Published on January 12, 2026

Every year brings no shortage of predictions about what’s next for marketing, technology, and digital experiences. What’s different heading into 2026 is the level of consequence. Decisions teams make now about AI, content, and personalization will shape not just performance metrics, but how brands earn trust, scale responsibly, and stay relevant.
The predictions that follow come from Contentful leaders, reflecting perspectives across marketing, product, finance, and the office of the CEO. Together, they highlight where experimentation is giving way to execution, and where surface-level adoption is being replaced by deeper operational change.
Taken as a set, these points of view offer a clear signal: the year ahead will reward focus, discipline, and intent. The question for leaders is no longer whether to engage with these shifts, but how deliberately they do so.
AI is opening the door for marketers to elevate their role, turning insight and creativity into measurable impact like never before.
This year will be defined by a new generation of full-stack marketers: professionals who bridge human intuition and creativity with technical fluency to build connected workflows, write effective prompts, and embed AI into daily operations.
Those who embrace this moment will gain a decisive edge in speed, precision, and audience relevance, turning AI from a challenge into a competitive advantage. Brands that hesitate risk being outpaced not just in campaigns, but in their ability to innovate and connect meaningfully with customers.
Budgets are tightening, and teams are under pressure to prove meaningful ROI on their AI investments, leading many to produce more content simply because volume is the easiest metric to show.
But this surge in output isn’t improving performance, it’s accelerating what we call "Content Collapse". As quality drops and sameness floods every channel, audiences disengage, organic discovery slows, and pipelines weaken. The collapse won’t be caused by too much content, but by too much low-value content created in the rush to justify AI.
The brands that break the pattern will treat AI as a co-creator, not a shortcut, using it to amplify human insight, restore differentiation, and rebuild authentic connection.
Just as organizations once realized that content must be structured, reusable, and API-driven, they will now come to see that the experience itself—its layout, hierarchy, component structure, and variations—must also exist as machine-readable data rather than code.
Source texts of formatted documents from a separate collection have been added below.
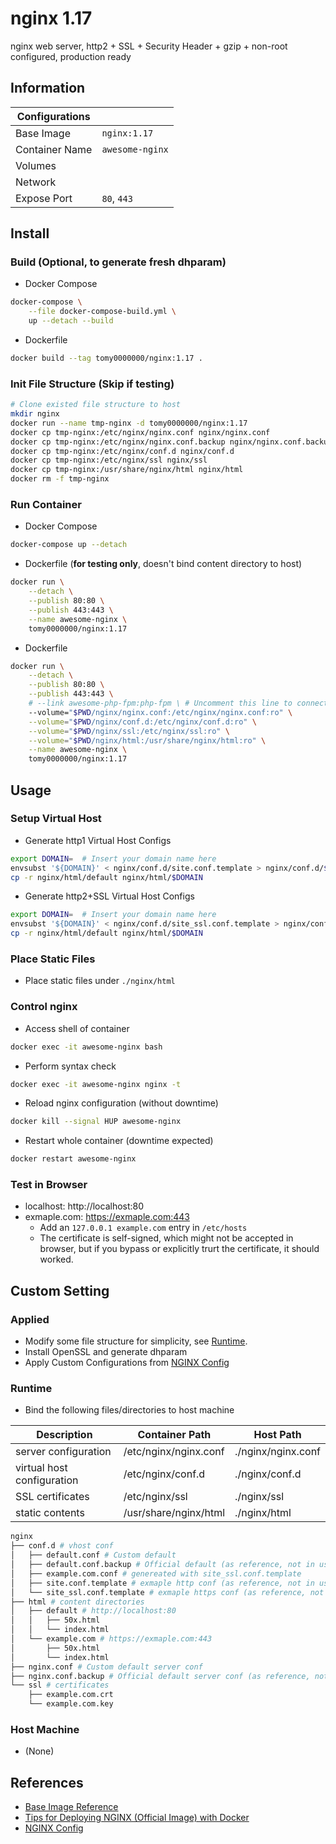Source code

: # nginx 1.17

nginx web server, http2 + SSL + Security Header + gzip + non-root configured, production ready

## Information

| Configurations |                 |
| -------------- | --------------- |
| Base Image     | `nginx:1.17`    |
| Container Name | `awesome-nginx` |
| Volumes        |                 |
| Network        |                 |
| Expose Port    | `80`, `443`     |

## Install

### Build (Optional, to generate fresh dhparam)

* Docker Compose

```bash
docker-compose \
    --file docker-compose-build.yml \
    up --detach --build
```

* Dockerfile

```bash
docker build --tag tomy0000000/nginx:1.17 .
```

### Init File Structure (Skip if testing)

```bash
# Clone existed file structure to host
mkdir nginx
docker run --name tmp-nginx -d tomy0000000/nginx:1.17
docker cp tmp-nginx:/etc/nginx/nginx.conf nginx/nginx.conf
docker cp tmp-nginx:/etc/nginx/nginx.conf.backup nginx/nginx.conf.backup
docker cp tmp-nginx:/etc/nginx/conf.d nginx/conf.d
docker cp tmp-nginx:/etc/nginx/ssl nginx/ssl
docker cp tmp-nginx:/usr/share/nginx/html nginx/html
docker rm -f tmp-nginx
```

### Run Container

* Docker Compose

```bash
docker-compose up --detach
```

* Dockerfile (**for testing only**, doesn't bind content directory to host)

```bash
docker run \
    --detach \
    --publish 80:80 \
    --publish 443:443 \
    --name awesome-nginx \
    tomy0000000/nginx:1.17
```

* Dockerfile

```bash
docker run \
    --detach \
    --publish 80:80 \
    --publish 443:443 \
    # --link awesome-php-fpm:php-fpm \ # Uncomment this line to connect to php-fpm
    --volume="$PWD/nginx/nginx.conf:/etc/nginx/nginx.conf:ro" \
    --volume="$PWD/nginx/conf.d:/etc/nginx/conf.d:ro" \
    --volume="$PWD/nginx/ssl:/etc/nginx/ssl:ro" \
    --volume="$PWD/nginx/html:/usr/share/nginx/html:ro" \
    --name awesome-nginx \
    tomy0000000/nginx:1.17
```

## Usage

### Setup Virtual Host

* Generate http1 Virtual Host Configs

```bash
export DOMAIN=  # Insert your domain name here
envsubst '${DOMAIN}' < nginx/conf.d/site.conf.template > nginx/conf.d/$DOMAIN.conf
cp -r nginx/html/default nginx/html/$DOMAIN
```

* Generate http2+SSL Virtual Host Configs

```bash
export DOMAIN=  # Insert your domain name here
envsubst '${DOMAIN}' < nginx/conf.d/site_ssl.conf.template > nginx/conf.d/$DOMAIN.conf
cp -r nginx/html/default nginx/html/$DOMAIN
```

### Place Static Files

* Place static files under `./nginx/html`

### Control nginx

* Access shell of container

```bash
docker exec -it awesome-nginx bash
```

* Perform syntax check

```bash
docker exec -it awesome-nginx nginx -t
```

* Reload nginx configuration (without downtime)

```bash
docker kill --signal HUP awesome-nginx
```

* Restart whole container (downtime expected)

```bash
docker restart awesome-nginx
```

### Test in Browser

* localhost: http://localhost:80
* exmaple.com: https://exmaple.com:443
  * Add an `127.0.0.1 example.com` entry in `/etc/hosts`
  * The certificate is self-signed, which might not be accepted in browser, but if you bypass or explicitly trurt the certificate, it should worked.

## Custom Setting

### Applied

* Modify some file structure for simplicity, see [Runtime](#Runtime).
* Install OpenSSL and generate dhparam
* Apply Custom Configurations from [NGINX Config](https://www.digitalocean.com/community/tools/nginx)

### Runtime

* Bind the following files/directories to host machine

| Description                | Container Path        | Host Path          |
| -------------------------- | --------------------- | ------------------ |
| server configuration       | /etc/nginx/nginx.conf | ./nginx/nginx.conf |
| virtual host configuration | /etc/nginx/conf.d     | ./nginx/conf.d     |
| SSL certificates           | /etc/nginx/ssl        | ./nginx/ssl        |
| static contents            | /usr/share/nginx/html | ./nginx/html       |

```bash
nginx
├── conf.d # vhost conf
│   ├── default.conf # Custom default
│   ├── default.conf.backup # Official default (as reference, not in used)
│   ├── example.com.conf # genereated with site_ssl.conf.template
│   ├── site.conf.template # exmaple http conf (as reference, not in used)
│   └── site_ssl.conf.template # exmaple https conf (as reference, not in used)
├── html # content directories
│   ├── default # http://localhost:80
│   │   ├── 50x.html
│   │   └── index.html
│   └── example.com # https://exmaple.com:443
│       ├── 50x.html
│       └── index.html
├── nginx.conf # Custom default server conf
├── nginx.conf.backup # Official default server conf (as reference, not in used)
└── ssl # certificates
    ├── example.com.crt
    └── example.com.key
```

### Host Machine

* (None)

## References

* [Base Image Reference](https://hub.docker.com/_/nginx)
* [Tips for Deploying NGINX (Official Image) with Docker](https://www.docker.com/blog/tips-for-deploying-nginx-official-image-with-docker/)
* [NGINX Config](https://www.digitalocean.com/community/tools/nginx)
By transforming design and presentation into portable, composable data models, brands will unlock true omnichannel delivery, AI-generated experiences, and marketer-controlled orchestration. The shift will redefine the digital experience stack, elevating experience schemas, assemblies, and layout models to first-class citizens alongside content.
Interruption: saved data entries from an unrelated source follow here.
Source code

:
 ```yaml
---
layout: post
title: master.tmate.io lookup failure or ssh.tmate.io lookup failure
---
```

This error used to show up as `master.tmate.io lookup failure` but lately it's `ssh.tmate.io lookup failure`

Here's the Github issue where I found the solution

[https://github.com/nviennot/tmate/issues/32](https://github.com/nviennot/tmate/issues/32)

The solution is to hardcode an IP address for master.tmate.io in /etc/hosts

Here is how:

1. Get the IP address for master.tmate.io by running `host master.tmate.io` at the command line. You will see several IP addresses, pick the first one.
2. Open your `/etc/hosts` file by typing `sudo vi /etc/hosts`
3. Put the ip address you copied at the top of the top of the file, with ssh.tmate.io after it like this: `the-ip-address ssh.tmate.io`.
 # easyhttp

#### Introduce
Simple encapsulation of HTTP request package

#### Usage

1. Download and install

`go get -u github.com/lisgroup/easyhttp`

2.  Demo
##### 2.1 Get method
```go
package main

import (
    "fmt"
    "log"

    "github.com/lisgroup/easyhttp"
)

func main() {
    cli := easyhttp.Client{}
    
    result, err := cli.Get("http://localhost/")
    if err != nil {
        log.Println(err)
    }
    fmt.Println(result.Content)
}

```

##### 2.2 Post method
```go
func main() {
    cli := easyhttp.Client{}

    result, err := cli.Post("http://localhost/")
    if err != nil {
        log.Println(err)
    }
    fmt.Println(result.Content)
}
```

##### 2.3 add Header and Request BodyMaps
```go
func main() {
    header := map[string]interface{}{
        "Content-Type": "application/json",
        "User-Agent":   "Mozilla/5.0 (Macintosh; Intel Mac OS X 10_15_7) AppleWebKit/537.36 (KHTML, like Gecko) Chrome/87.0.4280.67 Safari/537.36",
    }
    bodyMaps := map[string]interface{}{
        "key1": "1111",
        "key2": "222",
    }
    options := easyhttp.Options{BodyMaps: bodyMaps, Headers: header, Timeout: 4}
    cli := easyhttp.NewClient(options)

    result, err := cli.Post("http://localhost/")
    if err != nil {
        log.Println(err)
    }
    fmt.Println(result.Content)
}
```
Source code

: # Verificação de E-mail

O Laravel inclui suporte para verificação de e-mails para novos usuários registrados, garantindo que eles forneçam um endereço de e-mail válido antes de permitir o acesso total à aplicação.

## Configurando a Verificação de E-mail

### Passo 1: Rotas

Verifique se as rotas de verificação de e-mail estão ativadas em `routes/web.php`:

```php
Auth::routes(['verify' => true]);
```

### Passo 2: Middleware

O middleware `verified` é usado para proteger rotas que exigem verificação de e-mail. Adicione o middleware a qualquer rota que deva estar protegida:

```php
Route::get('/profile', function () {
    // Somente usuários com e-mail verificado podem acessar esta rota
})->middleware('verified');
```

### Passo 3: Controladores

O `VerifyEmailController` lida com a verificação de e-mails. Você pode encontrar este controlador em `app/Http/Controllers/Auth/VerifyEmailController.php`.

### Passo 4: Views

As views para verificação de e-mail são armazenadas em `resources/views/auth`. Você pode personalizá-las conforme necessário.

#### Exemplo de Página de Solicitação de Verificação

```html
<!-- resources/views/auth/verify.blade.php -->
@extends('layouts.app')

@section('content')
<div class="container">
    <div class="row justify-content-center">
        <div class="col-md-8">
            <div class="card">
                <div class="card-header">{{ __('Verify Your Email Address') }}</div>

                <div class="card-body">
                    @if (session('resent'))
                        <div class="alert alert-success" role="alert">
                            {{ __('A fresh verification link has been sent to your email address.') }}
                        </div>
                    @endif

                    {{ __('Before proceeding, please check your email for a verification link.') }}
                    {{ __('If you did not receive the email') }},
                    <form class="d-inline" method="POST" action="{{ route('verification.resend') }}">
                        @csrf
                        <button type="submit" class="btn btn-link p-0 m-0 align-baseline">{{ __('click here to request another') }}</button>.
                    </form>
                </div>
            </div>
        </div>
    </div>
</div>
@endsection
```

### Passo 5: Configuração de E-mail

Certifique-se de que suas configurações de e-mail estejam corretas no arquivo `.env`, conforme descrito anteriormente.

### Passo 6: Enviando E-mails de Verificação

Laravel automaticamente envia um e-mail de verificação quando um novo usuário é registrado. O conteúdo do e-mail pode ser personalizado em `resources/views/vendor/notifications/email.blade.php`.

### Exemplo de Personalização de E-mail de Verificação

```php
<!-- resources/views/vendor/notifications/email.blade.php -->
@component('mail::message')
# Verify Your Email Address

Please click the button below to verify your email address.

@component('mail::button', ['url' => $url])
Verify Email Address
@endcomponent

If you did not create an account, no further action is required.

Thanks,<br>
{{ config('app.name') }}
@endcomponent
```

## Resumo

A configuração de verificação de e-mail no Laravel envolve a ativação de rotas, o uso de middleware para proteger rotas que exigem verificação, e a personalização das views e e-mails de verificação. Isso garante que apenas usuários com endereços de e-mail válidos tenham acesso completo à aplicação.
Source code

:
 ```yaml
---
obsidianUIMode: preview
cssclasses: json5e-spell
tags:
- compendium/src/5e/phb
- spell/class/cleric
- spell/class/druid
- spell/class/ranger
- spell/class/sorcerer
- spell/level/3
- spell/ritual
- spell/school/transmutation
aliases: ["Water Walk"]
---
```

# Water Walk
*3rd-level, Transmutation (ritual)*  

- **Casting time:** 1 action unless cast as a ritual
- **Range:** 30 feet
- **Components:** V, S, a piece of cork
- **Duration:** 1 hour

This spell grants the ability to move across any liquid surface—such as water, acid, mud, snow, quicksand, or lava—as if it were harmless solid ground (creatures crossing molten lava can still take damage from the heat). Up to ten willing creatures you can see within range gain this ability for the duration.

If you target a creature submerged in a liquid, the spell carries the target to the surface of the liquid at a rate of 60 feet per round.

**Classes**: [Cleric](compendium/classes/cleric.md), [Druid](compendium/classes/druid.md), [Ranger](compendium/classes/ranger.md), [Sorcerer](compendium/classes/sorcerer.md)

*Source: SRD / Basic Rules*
This year will be defined by a new generation of full-stack marketers: professionals who bridge human intuition and creativity with technical fluency to build connected workflows, write effective prompts, and embed AI into daily operations.
Elizabeth Maxson, CMO, Contentful
2025 will be remembered as the year equity markets fully priced in the promise of AI, fueled by an unprecedented capex super-cycle that lifted annual AI investment by major platforms from roughly $100B in 2023 to an estimated $300–400B in 2025. That spending, combined with record profitably among a handful of leaders, lifted AI-exposed stocks to stretched valuations and fueled late-year “AI bubble” concerns.
In 2026, we will see a reset in how value is measured. AI multiples may compress, but enterprise AI adoption will accelerate as companies move from experimentation to operationalization. Capital markets will increasingly reward companies that can show how AI is improving cycle times and error rates, not just how often they mention it on earnings calls.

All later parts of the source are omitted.